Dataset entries
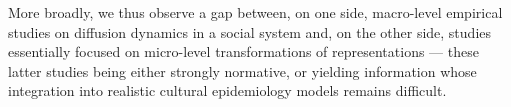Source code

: \smallskip
More broadly, we thus observe a gap between, on one side, macro-level empirical studies on diffusion dynamics in a social system and, on the other side, studies essentially focused on micro-level transformations of representations --- these latter studies being either strongly normative, or yielding information whose integration into realistic cultural epidemiology models remains difficult. %






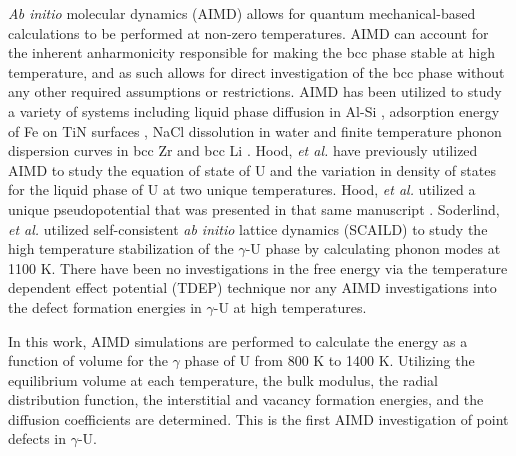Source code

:\documentclass[review]{elsarticle}
\begin{document}
\textit{Ab initio} molecular dynamics (AIMD) allows for quantum mechanical-based calculations to be performed at non-zero temperatures. AIMD can account for the inherent anharmonicity responsible for making the bcc phase stable at high temperature, and as such allows for direct investigation of the bcc phase without any other required assumptions or restrictions.  AIMD has been utilized to study a variety of systems including liquid phase diffusion in Al-Si \cite{manga2018}, adsorption energy of Fe on TiN surfaces \cite{wang2010}, NaCl dissolution in water \cite{timko2010} and finite temperature phonon dispersion curves in bcc Zr and bcc Li \cite{hellman2011}. Hood, \textit{et al.} \cite{hood2008} have previously utilized AIMD to study the equation of state of U and the variation in density of states for the liquid phase of U at two unique temperatures. Hood, \textit{et al.} utilized a unique pseudopotential that was presented in that same manuscript \cite{hood2008}. Soderlind, \textit{et al.} \cite{soderlind2012} utilized self-consistent \textit{ab initio} lattice dynamics (SCAILD) to study the high temperature stabilization of the $\gamma$-U phase by calculating phonon modes at 1100 K. There have been no investigations in the free energy via the temperature dependent effect potential (TDEP) technique \cite{hellman2013} nor any AIMD investigations into the defect formation energies in $\gamma$-U at high temperatures. 

In this work, AIMD simulations are performed to calculate the energy as a function of volume for the $\gamma$ phase of U from 800 K to 1400 K. Utilizing the equilibrium volume at each temperature, the bulk modulus, the radial distribution function, the interstitial and vacancy formation energies, and the diffusion coefficients are determined. This is the first AIMD investigation of point defects in $\gamma$-U. 
\end{document}
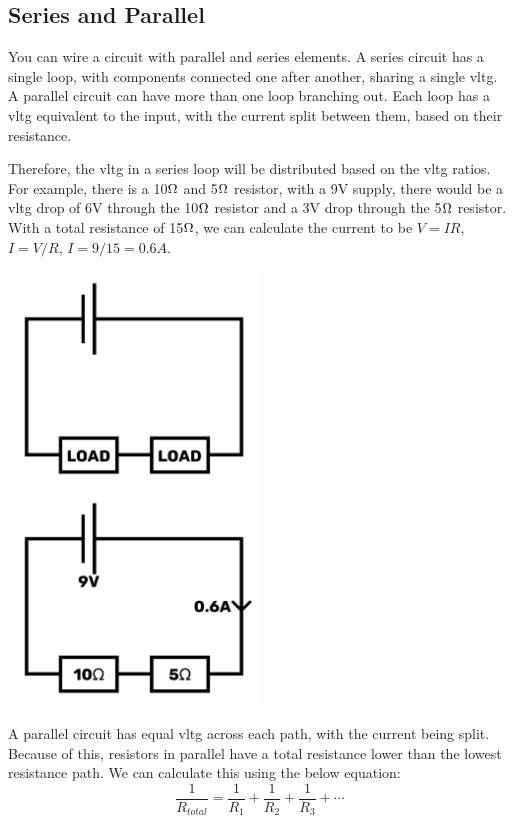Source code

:\documentclass[a4paper,11pt]{report}
\begin{document}
\subsection{Series and Parallel}

You can wire a circuit with parallel and series elements. A series circuit has a single loop, with components connected one after another, sharing a single \gls{vltg}. A parallel circuit can have more than one loop branching out. Each loop has a \gls{vltg} equivalent to the input, with the current split between them, based on their resistance.

Therefore, the \gls{vltg} in a series loop will be distributed based on the \gls{vltg} ratios. For example, there is a 10$\ohm$ and 5$\ohm$ resistor, with a 9V supply, there would be a \gls{vltg} drop of 6V through the 10$\ohm$ resistor and a 3V drop through the 5$\ohm$ resistor. With a total resistance of 15$\ohm$, we can calculate the current to be $V=IR$, $I=V/R$, $I=9/15=0.6A$.

\includegraphics[width=0.5\textwidth]{series1}
\includegraphics[width=0.5\textwidth]{series2}

A parallel circuit has equal \gls{vltg} across each path, with the current being split. Because of this, resistors in parallel have a total resistance lower than the lowest resistance path.
We can calculate this using the below equation:
\[\frac{1}{R_{total}} = \frac{1}{R_1} + \frac{1}{R_2} + \frac{1}{R_3} + \cdots\]
\end{document}
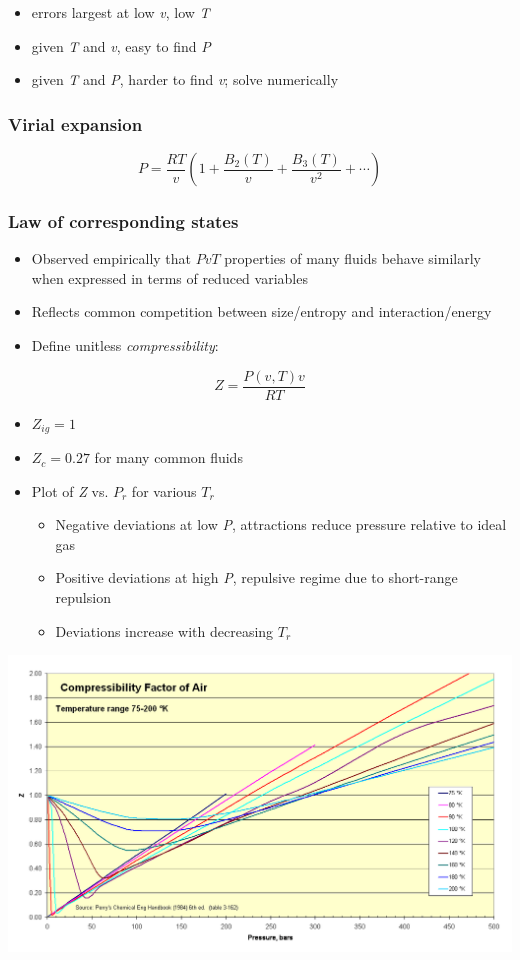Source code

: \documentclass[11pt]{article}
\begin{document}
\begin{itemize}
\item errors largest at low \emph{v}, low \emph{T}
\item given \emph{T} and \emph{v}, easy to find \emph{P}
\item given \emph{T} and \emph{P}, harder to find \emph{v}; solve numerically
\end{itemize}

\subsubsection{Virial expansion}
\label{sec-7-4-4}

\[ P= \frac{RT}{v} \left ( 1 + \frac{B_{2}(T)}{v} + \frac{B_{3}(T)}{v^{2}} + \cdots \right ) \]
\subsubsection{Law of corresponding states}
\label{sec-7-4-5}
\begin{itemize}
\item Observed empirically that \(PvT\) properties of many fluids behave similarly when expressed in terms of reduced variables
\item Reflects common competition between size/entropy and interaction/energy
\item Define unitless \emph{compressibility}:
\end{itemize}
\[ Z = \frac{P(v,T) v}{RT} \]

\begin{itemize}
\item \(Z_{ig} = 1 \)
\item \( Z_{c} = 0.27 \) for many common fluids
\item Plot of \emph{Z} vs. \(P_{r}\) for various \(T_{r}\)
\begin{itemize}
\item Negative deviations at low \emph{P}, attractions reduce pressure relative to ideal gas
\item Positive deviations at high \emph{P}, repulsive regime due to short-range repulsion
\item Deviations increase with decreasing \(T_{r}\)
\end{itemize}
\end{itemize}

\includegraphics[width=.9\linewidth]{./figs/AirCompressibility.png}
\end{document}
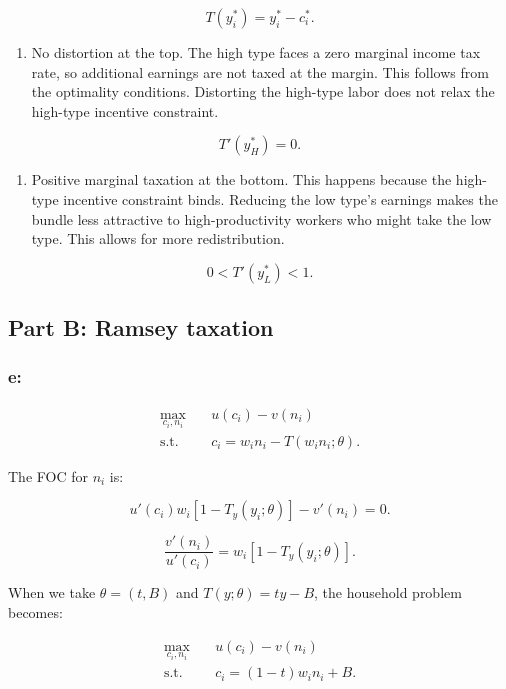 \documentclass[
  letterpaper,
  DIV=11,
  numbers=noendperiod]{scrartcl}
\providecommand{\tightlist}{%
  \setlength{\itemsep}{0pt}\setlength{\parskip}{0pt}}
\begin{document}
\[
T(y_i^*)=y_i^*-c_i^*.
\]

\begin{enumerate}
\def\labelenumi{\arabic{enumi}.}
\setcounter{enumi}{1}
\tightlist
\item
  No distortion at the top. The high type faces a zero marginal income
  tax rate, so additional earnings are not taxed at the margin. This
  follows from the optimality conditions. Distorting the high-type labor
  does not relax the high-type incentive constraint.
\end{enumerate}

\[
\boxed{T'(y_H^*)=0.}
\]

\begin{enumerate}
\def\labelenumi{\arabic{enumi}.}
\setcounter{enumi}{2}
\tightlist
\item
  Positive marginal taxation at the bottom. This happens because the
  high-type incentive constraint binds. Reducing the low type's earnings
  makes the bundle less attractive to high-productivity workers who
  might take the low type. This allows for more redistribution.
\end{enumerate}

\[
\boxed{0<T'(y_L^*)<1.}
\]

\subsection{Part B: Ramsey taxation}\label{part-b-ramsey-taxation}

\subsubsection{e:}\label{e}

\[
\begin{aligned}
\max_{c_i,n_i}\quad
&u(c_i)-v(n_i)\\
\text{s.t.}\quad
&c_i=w_i n_i-T(w_i n_i;\theta).
\end{aligned}
\]

The FOC for \(n_i\) is:

\[
u'(c_i)w_i[1-T_y(y_i;\theta)]-v'(n_i)=0.
\]

\[
\frac{v'(n_i)}{u'(c_i)}
=w_i[1-T_y(y_i;\theta)].
\]

When we take \(\theta=(t,B)\) and \(T(y;\theta)=ty-B\), the household
problem becomes:

\[
\begin{aligned}
\max_{c_i,n_i}\quad
&u(c_i)-v(n_i)\\
\text{s.t.}\quad
&c_i=(1-t)w_i n_i+B.
\end{aligned}
\]
\end{document}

> **WHAT THIS TASK INVOLVES**: Please copy the data above character for character, skipping any pictures.

> **EXPECTED ANSWER**:
Source code

: \smallskip
More broadly, we thus observe a gap between, on one side, macro-level empirical studies on diffusion dynamics in a social system and, on the other side, studies essentially focused on micro-level transformations of representations --- these latter studies being either strongly normative, or yielding information whose integration into realistic cultural epidemiology models remains difficult. %






Source code

:\documentclass[review]{elsarticle}
\begin{document}
\textit{Ab initio} molecular dynamics (AIMD) allows for quantum mechanical-based calculations to be performed at non-zero temperatures. AIMD can account for the inherent anharmonicity responsible for making the bcc phase stable at high temperature, and as such allows for direct investigation of the bcc phase without any other required assumptions or restrictions.  AIMD has been utilized to study a variety of systems including liquid phase diffusion in Al-Si \cite{manga2018}, adsorption energy of Fe on TiN surfaces \cite{wang2010}, NaCl dissolution in water \cite{timko2010} and finite temperature phonon dispersion curves in bcc Zr and bcc Li \cite{hellman2011}. Hood, \textit{et al.} \cite{hood2008} have previously utilized AIMD to study the equation of state of U and the variation in density of states for the liquid phase of U at two unique temperatures. Hood, \textit{et al.} utilized a unique pseudopotential that was presented in that same manuscript \cite{hood2008}. Soderlind, \textit{et al.} \cite{soderlind2012} utilized self-consistent \textit{ab initio} lattice dynamics (SCAILD) to study the high temperature stabilization of the $\gamma$-U phase by calculating phonon modes at 1100 K. There have been no investigations in the free energy via the temperature dependent effect potential (TDEP) technique \cite{hellman2013} nor any AIMD investigations into the defect formation energies in $\gamma$-U at high temperatures. 

In this work, AIMD simulations are performed to calculate the energy as a function of volume for the $\gamma$ phase of U from 800 K to 1400 K. Utilizing the equilibrium volume at each temperature, the bulk modulus, the radial distribution function, the interstitial and vacancy formation energies, and the diffusion coefficients are determined. This is the first AIMD investigation of point defects in $\gamma$-U. 
\end{document}
Source code

:\documentclass[a4paper,11pt]{report}
\begin{document}
\subsection{Series and Parallel}

You can wire a circuit with parallel and series elements. A series circuit has a single loop, with components connected one after another, sharing a single \gls{vltg}. A parallel circuit can have more than one loop branching out. Each loop has a \gls{vltg} equivalent to the input, with the current split between them, based on their resistance.

Therefore, the \gls{vltg} in a series loop will be distributed based on the \gls{vltg} ratios. For example, there is a 10$\ohm$ and 5$\ohm$ resistor, with a 9V supply, there would be a \gls{vltg} drop of 6V through the 10$\ohm$ resistor and a 3V drop through the 5$\ohm$ resistor. With a total resistance of 15$\ohm$, we can calculate the current to be $V=IR$, $I=V/R$, $I=9/15=0.6A$.

\includegraphics[width=0.5\textwidth]{series1}
\includegraphics[width=0.5\textwidth]{series2}

A parallel circuit has equal \gls{vltg} across each path, with the current being split. Because of this, resistors in parallel have a total resistance lower than the lowest resistance path.
We can calculate this using the below equation:
\[\frac{1}{R_{total}} = \frac{1}{R_1} + \frac{1}{R_2} + \frac{1}{R_3} + \cdots\]
\end{document}
Source code

: \documentclass[11pt]{article}
\begin{document}
\begin{itemize}
\item errors largest at low \emph{v}, low \emph{T}
\item given \emph{T} and \emph{v}, easy to find \emph{P}
\item given \emph{T} and \emph{P}, harder to find \emph{v}; solve numerically
\end{itemize}

\subsubsection{Virial expansion}
\label{sec-7-4-4}

\[ P= \frac{RT}{v} \left ( 1 + \frac{B_{2}(T)}{v} + \frac{B_{3}(T)}{v^{2}} + \cdots \right ) \]
\subsubsection{Law of corresponding states}
\label{sec-7-4-5}
\begin{itemize}
\item Observed empirically that \(PvT\) properties of many fluids behave similarly when expressed in terms of reduced variables
\item Reflects common competition between size/entropy and interaction/energy
\item Define unitless \emph{compressibility}:
\end{itemize}
\[ Z = \frac{P(v,T) v}{RT} \]

\begin{itemize}
\item \(Z_{ig} = 1 \)
\item \( Z_{c} = 0.27 \) for many common fluids
\item Plot of \emph{Z} vs. \(P_{r}\) for various \(T_{r}\)
\begin{itemize}
\item Negative deviations at low \emph{P}, attractions reduce pressure relative to ideal gas
\item Positive deviations at high \emph{P}, repulsive regime due to short-range repulsion
\item Deviations increase with decreasing \(T_{r}\)
\end{itemize}
\end{itemize}

\includegraphics[width=.9\linewidth]{./figs/AirCompressibility.png}
\end{document}
 \documentclass[
  letterpaper,
  DIV=11,
  numbers=noendperiod]{scrartcl}
\providecommand{\tightlist}{%
  \setlength{\itemsep}{0pt}\setlength{\parskip}{0pt}}
\begin{document}
\[
T(y_i^*)=y_i^*-c_i^*.
\]

\begin{enumerate}
\def\labelenumi{\arabic{enumi}.}
\setcounter{enumi}{1}
\tightlist
\item
  No distortion at the top. The high type faces a zero marginal income
  tax rate, so additional earnings are not taxed at the margin. This
  follows from the optimality conditions. Distorting the high-type labor
  does not relax the high-type incentive constraint.
\end{enumerate}

\[
\boxed{T'(y_H^*)=0.}
\]

\begin{enumerate}
\def\labelenumi{\arabic{enumi}.}
\setcounter{enumi}{2}
\tightlist
\item
  Positive marginal taxation at the bottom. This happens because the
  high-type incentive constraint binds. Reducing the low type's earnings
  makes the bundle less attractive to high-productivity workers who
  might take the low type. This allows for more redistribution.
\end{enumerate}

\[
\boxed{0<T'(y_L^*)<1.}
\]

\subsection{Part B: Ramsey taxation}\label{part-b-ramsey-taxation}

\subsubsection{e:}\label{e}

\[
\begin{aligned}
\max_{c_i,n_i}\quad
&u(c_i)-v(n_i)\\
\text{s.t.}\quad
&c_i=w_i n_i-T(w_i n_i;\theta).
\end{aligned}
\]

The FOC for \(n_i\) is:

\[
u'(c_i)w_i[1-T_y(y_i;\theta)]-v'(n_i)=0.
\]

\[
\frac{v'(n_i)}{u'(c_i)}
=w_i[1-T_y(y_i;\theta)].
\]

When we take \(\theta=(t,B)\) and \(T(y;\theta)=ty-B\), the household
problem becomes:

\[
\begin{aligned}
\max_{c_i,n_i}\quad
&u(c_i)-v(n_i)\\
\text{s.t.}\quad
&c_i=(1-t)w_i n_i+B.
\end{aligned}
\]
\end{document}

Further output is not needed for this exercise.